Extended Data Type Support
Since v5.3.1/19
There are database-specific data types that are not natively supported by HVR. These data types are called "extended data types" in HVR. Different extended data types need different capture and integrate expressions to be defined on a channel to convert them to the ones supported by HVR. Generally, a cast to a varchar or clob column works well, though some types might be better represented by a numeric data type. For nested object types, a stored procedure to serialize the object may be defined. For examples, see section Expression Library below.
When a table with an extended data type is added to a channel, HVR's Table Explore displays the extended data types as a data type name enclosed in special markers: <<datatype>>. The datatype is the name of the data type as defined in a particular database and can be used in data type pattern matching similar to the regular data types.
Configuring HVR for Extended Data Types
Action ColumnProperties with parameters /DataTypeMatch, /CaptureExpression, /CaptureExpressionType, /IntegrateExpression, and /DataType should be defined for converting extended data types to supported data types during capture, compare or refresh (source) and back to extended data types during integrate, compare or refresh (target).
Right-click a channel, navigate to New Action, and click ColumnProperties.
In the New Action: ColumnProperties window, select /DatatypeMatch and choose the required <<datatype>> from the drop-down list. The /DatatypeMatch parameter in combination with the {{hvr_col_name}} pattern in the capture and integrate expressions allow you to define capture expression based on the data type of a column, rather than the name of the column. This parameter fully supports extended data types, allowing you to specify a single expression for all columns of a specific extended data type in all tables in all channels.
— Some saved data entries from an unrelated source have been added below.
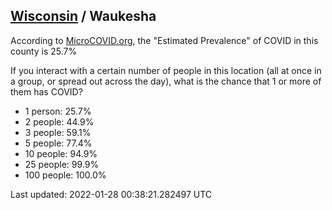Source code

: 
## [Wisconsin](/united-states/wisconsin) / Waukesha

According to [MicroCOVID.org](http://microcovid.org),
the "Estimated Prevalence" of COVID in this county is 25.7%

If you interact with a certain number of people in this location
(all at once in a group, or spread out across the day), what is the chance that
1 or more of them has COVID?

- 1 person: 25.7%
- 2 people: 44.9%
- 3 people: 59.1%
- 5 people: 77.4%
- 10 people: 94.9%
- 25 people: 99.9%
- 100 people: 100.0%

Last updated: 2022-01-28 00:38:21.282497 UTC
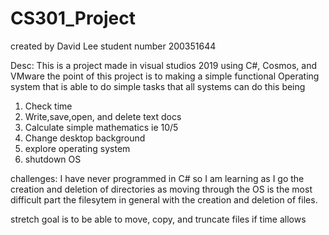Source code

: # CS301_Project
created by David Lee
student number 200351644

Desc:
This is a project made in visual studios 2019 using C#, Cosmos, and VMware
the point of this project is to making a simple functional Operating system
that is able to do simple tasks that all systems can do
this being

1. Check time                              
2. Write,save,open, and delete text docs    
3. Calculate simple mathematics  ie 10/5     
4. Change desktop background                  
5. explore operating system               
6. shutdown OS                       

challenges:
I have never programmed in C# so I am learning as I go
the creation and deletion of directories as moving through the OS is the most difficult part
the filesytem in general with the creation and deletion of files.


stretch goal is to be able to move, copy, and truncate files if time allows
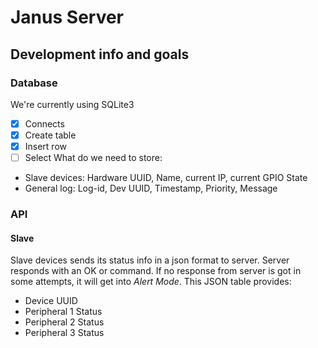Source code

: # Janus Server

## Development info and goals
### Database
We're currently using SQLite3
- [x] Connects
- [x] Create table
- [x] Insert row
- [ ] Select
What do we need to store:
* Slave devices: Hardware UUID, Name, current IP, current GPIO State
* General log: Log-id, Dev UUID, Timestamp, Priority, Message
### API
#### Slave
Slave devices sends its status info in a json format to server. Server responds with an OK or command.
If no response from server is got in some attempts, it will get into _Alert Mode_.
This JSON table provides:
* Device UUID
* Peripheral 1 Status
* Peripheral 2 Status
* Peripheral 3 Status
Select the /CaptureExpression option and type in the required expression depending on the database involved in the replication. See section Expression Library below for the extended data types in different databases and their relevant capture and integrate expressions.
Select the /CaptureExpressionType option and then select SQL_WHERE_ROW from the drop-down list. The /CaptureExpressionType automatically generates extra SQL required to run the specified capture expression against a table being replicated.
When /CaptureExpressionType=SQL_WHERE_ROW is defined, HVR will:
- execute a capture expression once for each row
- add a FROM clause for the table being replicated
- add a WHERE clause matching the key of the current row.
For more information on the /CaptureExpressionType option, refer to the relevant section of the ColumnProperties page.
Example:
The parameters defined as /CaptureExpression=cast(col as varchar) and /CaptureExpressionType=SQL_WHERE_ROW cause HVR to generate the following SQL expression against a table being replicated:
select (cast(col as varchar)) from schema.table where key1=key1, ...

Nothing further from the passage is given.